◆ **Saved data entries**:
*-*-*

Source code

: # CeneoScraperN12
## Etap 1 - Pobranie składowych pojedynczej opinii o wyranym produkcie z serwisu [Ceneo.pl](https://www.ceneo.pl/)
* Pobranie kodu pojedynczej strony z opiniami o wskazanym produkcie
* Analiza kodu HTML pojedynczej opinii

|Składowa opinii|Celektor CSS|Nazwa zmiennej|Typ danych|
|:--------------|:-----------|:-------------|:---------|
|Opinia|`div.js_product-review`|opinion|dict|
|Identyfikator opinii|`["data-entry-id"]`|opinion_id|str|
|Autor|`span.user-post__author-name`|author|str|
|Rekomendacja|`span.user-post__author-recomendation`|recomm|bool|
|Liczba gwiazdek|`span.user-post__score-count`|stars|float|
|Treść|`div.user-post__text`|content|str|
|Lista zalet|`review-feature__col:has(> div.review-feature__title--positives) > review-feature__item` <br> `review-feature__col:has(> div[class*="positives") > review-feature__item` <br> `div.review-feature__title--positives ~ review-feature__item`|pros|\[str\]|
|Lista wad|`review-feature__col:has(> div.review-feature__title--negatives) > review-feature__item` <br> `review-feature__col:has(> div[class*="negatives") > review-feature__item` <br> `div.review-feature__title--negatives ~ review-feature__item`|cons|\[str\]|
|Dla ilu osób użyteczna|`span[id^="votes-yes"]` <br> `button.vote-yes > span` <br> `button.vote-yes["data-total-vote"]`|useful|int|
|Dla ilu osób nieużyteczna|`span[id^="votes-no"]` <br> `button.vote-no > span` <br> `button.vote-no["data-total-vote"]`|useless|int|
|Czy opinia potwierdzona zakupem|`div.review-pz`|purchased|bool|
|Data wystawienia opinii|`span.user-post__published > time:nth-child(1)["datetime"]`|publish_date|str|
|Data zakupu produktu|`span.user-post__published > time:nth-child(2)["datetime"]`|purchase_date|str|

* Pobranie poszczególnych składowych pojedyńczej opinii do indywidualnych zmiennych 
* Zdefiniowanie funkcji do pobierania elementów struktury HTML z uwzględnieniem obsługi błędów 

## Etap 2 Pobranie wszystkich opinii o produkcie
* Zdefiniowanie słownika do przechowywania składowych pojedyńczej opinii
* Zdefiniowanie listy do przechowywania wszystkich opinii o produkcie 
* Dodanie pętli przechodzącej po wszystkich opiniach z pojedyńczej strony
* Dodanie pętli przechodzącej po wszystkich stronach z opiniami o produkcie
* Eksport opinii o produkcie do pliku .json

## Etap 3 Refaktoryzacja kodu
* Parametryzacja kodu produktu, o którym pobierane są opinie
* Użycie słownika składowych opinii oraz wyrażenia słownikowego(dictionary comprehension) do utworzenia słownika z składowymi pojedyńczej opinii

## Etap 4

*-*-*

◆ **EXERCISE DETAILS**: Out of the preceding entries, pull every line containing the string "słownika".

◆ **RESULT FOR THIS TASK**:
* Zdefiniowanie słownika do przechowywania składowych pojedyńczej opinii
* Użycie słownika składowych opinii oraz wyrażenia słownikowego(dictionary comprehension) do utworzenia słownika z składowymi pojedyńczej opinii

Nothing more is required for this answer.